Following the synthesizer-heavy sound of early Oneohtrix Point Never albums and the sample based techniques of Replica (2011), the recording of R Plus Seven saw Lopatin work extensively and fully with MIDI instruments, synth patches and VSTs. It is the first Oneohtrix Point Never record not to feature Lopatin's signature Roland Juno-60 synthesizer. Lopatin would later describe it as a "calm" record influenced by his experience of "domestic bliss." He also confessed to being influenced by the ideas of object-oriented ontology. Discussing his approach, Lopatin explained
I've made vertically dense music in the past, and I more or less decided to do a record where I would flip that axis over this way [horizontally] and just excavate. So now I have a plane—a horizontal plane with very particular musical objects, in almost like a tableaux format. The objects themselves are very simple, but what they are doing, for me anyway, has an opportunity to be very complex.

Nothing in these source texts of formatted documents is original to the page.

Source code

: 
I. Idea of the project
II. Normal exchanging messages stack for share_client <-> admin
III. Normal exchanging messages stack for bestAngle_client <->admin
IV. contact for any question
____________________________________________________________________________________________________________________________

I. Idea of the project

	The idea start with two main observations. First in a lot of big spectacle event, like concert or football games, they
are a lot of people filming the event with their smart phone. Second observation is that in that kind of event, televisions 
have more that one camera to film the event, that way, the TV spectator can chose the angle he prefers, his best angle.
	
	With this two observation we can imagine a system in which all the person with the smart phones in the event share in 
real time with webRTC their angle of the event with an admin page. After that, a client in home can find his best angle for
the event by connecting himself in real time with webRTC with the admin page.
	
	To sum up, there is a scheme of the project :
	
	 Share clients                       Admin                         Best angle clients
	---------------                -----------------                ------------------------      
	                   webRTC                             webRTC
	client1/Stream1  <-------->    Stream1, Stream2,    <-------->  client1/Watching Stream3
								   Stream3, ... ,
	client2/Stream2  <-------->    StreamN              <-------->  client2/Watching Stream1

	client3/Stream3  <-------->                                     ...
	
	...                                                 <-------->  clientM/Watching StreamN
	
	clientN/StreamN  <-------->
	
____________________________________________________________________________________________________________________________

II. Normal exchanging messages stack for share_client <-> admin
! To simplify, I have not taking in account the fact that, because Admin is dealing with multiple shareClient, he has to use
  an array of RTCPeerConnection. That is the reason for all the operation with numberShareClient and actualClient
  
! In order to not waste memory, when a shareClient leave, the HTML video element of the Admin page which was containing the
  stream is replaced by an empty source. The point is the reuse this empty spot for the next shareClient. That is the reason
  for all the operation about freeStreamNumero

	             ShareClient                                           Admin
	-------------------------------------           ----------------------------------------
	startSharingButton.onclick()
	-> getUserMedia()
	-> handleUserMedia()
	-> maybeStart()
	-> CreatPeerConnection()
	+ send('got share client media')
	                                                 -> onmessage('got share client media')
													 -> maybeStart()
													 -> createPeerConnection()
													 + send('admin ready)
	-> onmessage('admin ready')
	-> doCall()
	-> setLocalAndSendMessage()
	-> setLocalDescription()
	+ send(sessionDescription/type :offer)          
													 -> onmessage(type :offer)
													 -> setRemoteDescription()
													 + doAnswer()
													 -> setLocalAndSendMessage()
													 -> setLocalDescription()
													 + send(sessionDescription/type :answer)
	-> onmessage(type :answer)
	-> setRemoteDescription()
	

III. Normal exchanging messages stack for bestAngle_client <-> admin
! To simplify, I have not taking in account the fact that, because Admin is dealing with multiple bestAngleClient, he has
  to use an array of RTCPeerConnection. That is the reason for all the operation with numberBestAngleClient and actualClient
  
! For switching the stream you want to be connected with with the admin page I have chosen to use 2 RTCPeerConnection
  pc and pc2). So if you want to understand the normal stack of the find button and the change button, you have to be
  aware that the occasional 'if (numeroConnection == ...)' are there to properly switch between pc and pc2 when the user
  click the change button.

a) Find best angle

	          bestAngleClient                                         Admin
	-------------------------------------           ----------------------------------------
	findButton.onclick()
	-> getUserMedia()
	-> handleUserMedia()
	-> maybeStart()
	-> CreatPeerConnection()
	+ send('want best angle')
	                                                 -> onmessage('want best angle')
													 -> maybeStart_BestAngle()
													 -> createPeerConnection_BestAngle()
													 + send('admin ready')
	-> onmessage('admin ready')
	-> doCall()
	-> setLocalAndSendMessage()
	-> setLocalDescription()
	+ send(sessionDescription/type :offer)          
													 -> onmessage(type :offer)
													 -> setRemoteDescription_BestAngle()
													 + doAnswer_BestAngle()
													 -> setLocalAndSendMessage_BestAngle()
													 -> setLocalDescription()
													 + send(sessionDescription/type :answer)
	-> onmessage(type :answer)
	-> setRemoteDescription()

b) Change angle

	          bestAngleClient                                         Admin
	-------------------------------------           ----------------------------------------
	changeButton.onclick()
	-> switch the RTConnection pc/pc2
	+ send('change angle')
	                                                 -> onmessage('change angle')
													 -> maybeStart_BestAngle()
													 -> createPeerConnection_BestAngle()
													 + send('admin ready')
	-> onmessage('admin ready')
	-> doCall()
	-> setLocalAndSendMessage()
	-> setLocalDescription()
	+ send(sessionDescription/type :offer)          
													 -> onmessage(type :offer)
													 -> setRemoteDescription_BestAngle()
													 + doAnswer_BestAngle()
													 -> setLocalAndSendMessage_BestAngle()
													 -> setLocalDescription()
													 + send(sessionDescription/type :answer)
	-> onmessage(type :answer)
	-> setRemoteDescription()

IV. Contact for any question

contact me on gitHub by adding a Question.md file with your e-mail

The album draws on the synthetic and unique sounds of MIDI presets, as well as progressive composing methods and spoken word script samples. Regarding the sonic palette, Lopatin opined "I like to be manipulated by the sounds I'm using, and then struggle to find some sort of commonality with those things [...] when I play a pipe organ or have this like Hollywood choir at my disposal, it's going to tap into some kind of cliché matrix of ideas in my mind, and allow me to wrestle with it."